Hal’s Reading Diary: May 2009
Hal’s appreciation of books that make you ‘see what is going on’ has coincided with a new interest in creative writing. His father, psychodynamic counsellor Roger Mills, ponders on the connection.
Over the last few weeks I have been reading the first volume of Chris Wooding’s Broken Sky series with Hal. The series looks like it is a hefty one – there are at least nine volumes listed for sale on Amazon – and we are only at the very beginning, but they appear to have had an immediate impact on Hal.
It isn’t just that there is the usual begging for another chapter when I close up the book and tell him that it is time to go to sleep. That is normal stuff for Hal. He would try to get more of pretty much any story if the choice was between it and the lights being turned out. No, what I’ve noticed about the Broken Sky books is that Hal really seems to appreciate the way they are written.
He commented on this when we were a short way through volume one. I had put the book down and was just settling Hal in his bed when he looked at me and said. ‘I really like that book. It’s full of “wow” words.’ Though I had an inkling, I asked Hal to tell me more about ‘wow’ words. ‘They are words that are really powerful. You can see what is going on. Wow words are cool,’ was his response.

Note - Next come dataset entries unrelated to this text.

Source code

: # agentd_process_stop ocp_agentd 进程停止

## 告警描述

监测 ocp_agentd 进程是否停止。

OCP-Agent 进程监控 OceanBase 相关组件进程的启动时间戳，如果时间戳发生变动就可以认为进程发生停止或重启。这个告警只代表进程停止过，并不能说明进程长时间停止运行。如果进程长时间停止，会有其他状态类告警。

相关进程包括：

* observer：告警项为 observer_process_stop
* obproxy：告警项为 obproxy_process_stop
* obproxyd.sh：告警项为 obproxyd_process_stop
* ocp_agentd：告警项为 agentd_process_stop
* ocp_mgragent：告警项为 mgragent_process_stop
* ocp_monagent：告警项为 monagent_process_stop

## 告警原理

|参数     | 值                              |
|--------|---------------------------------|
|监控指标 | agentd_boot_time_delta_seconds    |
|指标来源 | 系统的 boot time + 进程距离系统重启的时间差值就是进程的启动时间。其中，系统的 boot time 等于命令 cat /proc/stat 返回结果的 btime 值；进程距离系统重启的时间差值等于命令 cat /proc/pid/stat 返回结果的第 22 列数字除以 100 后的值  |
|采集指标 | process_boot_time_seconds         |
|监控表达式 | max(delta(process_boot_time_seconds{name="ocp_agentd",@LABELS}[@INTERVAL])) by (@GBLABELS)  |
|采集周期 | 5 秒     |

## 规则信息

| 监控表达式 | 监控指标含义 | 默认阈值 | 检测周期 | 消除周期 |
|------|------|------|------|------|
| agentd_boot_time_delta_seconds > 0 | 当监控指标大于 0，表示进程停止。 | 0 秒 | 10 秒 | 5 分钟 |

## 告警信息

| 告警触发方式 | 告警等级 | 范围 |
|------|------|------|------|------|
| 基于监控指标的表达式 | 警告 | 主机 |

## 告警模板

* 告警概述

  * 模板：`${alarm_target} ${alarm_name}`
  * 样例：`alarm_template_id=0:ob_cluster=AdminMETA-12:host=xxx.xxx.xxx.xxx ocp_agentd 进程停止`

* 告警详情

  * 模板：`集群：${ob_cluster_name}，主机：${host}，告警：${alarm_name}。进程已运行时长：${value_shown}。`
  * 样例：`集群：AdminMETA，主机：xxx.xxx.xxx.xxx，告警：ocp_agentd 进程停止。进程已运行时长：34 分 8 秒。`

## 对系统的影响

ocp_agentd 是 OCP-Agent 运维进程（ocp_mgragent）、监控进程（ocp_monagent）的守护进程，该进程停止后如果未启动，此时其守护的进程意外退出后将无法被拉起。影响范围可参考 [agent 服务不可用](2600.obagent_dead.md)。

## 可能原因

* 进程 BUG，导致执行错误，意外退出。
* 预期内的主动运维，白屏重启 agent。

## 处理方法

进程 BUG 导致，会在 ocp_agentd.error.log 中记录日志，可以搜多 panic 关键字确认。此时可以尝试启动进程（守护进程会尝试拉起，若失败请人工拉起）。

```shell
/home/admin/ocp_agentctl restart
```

Until this moment I had not heard Hal make a comment on writing style before. This is not to say that he hadn’t been affected by it. Many times I’ve noticed how vivid writing grips his interest, while more plodding prose – for example a childhood favourite of mine, Henry Treece’s Legions of the Eagle which I tried to interest Hal in – leaves him looking around the room, bored and uninterested. But I had never heard him actually make a remark about style before.
This may appear to be a relatively trivial point. But I think it marks an important cognitive shift. In recognising that style makes a difference, you are recognising that words aren’t just simple, dispassionate conveyers of meaning, but that they vary in power. You are recognising that vividly expressive writing conveys meaning differently, more potently than matter-of-fact, unimaginative words can do. And you are recognising that it is important which words you yourself choose to use.
It is probably no accident that alongside this shift in understanding of how words work, Hal seems to be developing an interest in creative writing. Just before Christmas, inspired by the school play, he penned a couple of scenes of a play of his own (a ghoulish affair in which an army of skeleton soldiers kidnap a princess). Tenacity isn’t Hal’s strong suit, and work on the play petered out, but more recently at school they have been writing fables and Hal, clearly thoroughly into this, told us with great pride of the fable of the Dog and Frog which he co-authored with another child. Hal’s school are brilliant at commendations and he got a certificate of achievement for his fable. I expect something similar happened in T S Eliot’s boyhood.
The Broken Sky series by Chris Wooding is published by Scholastic.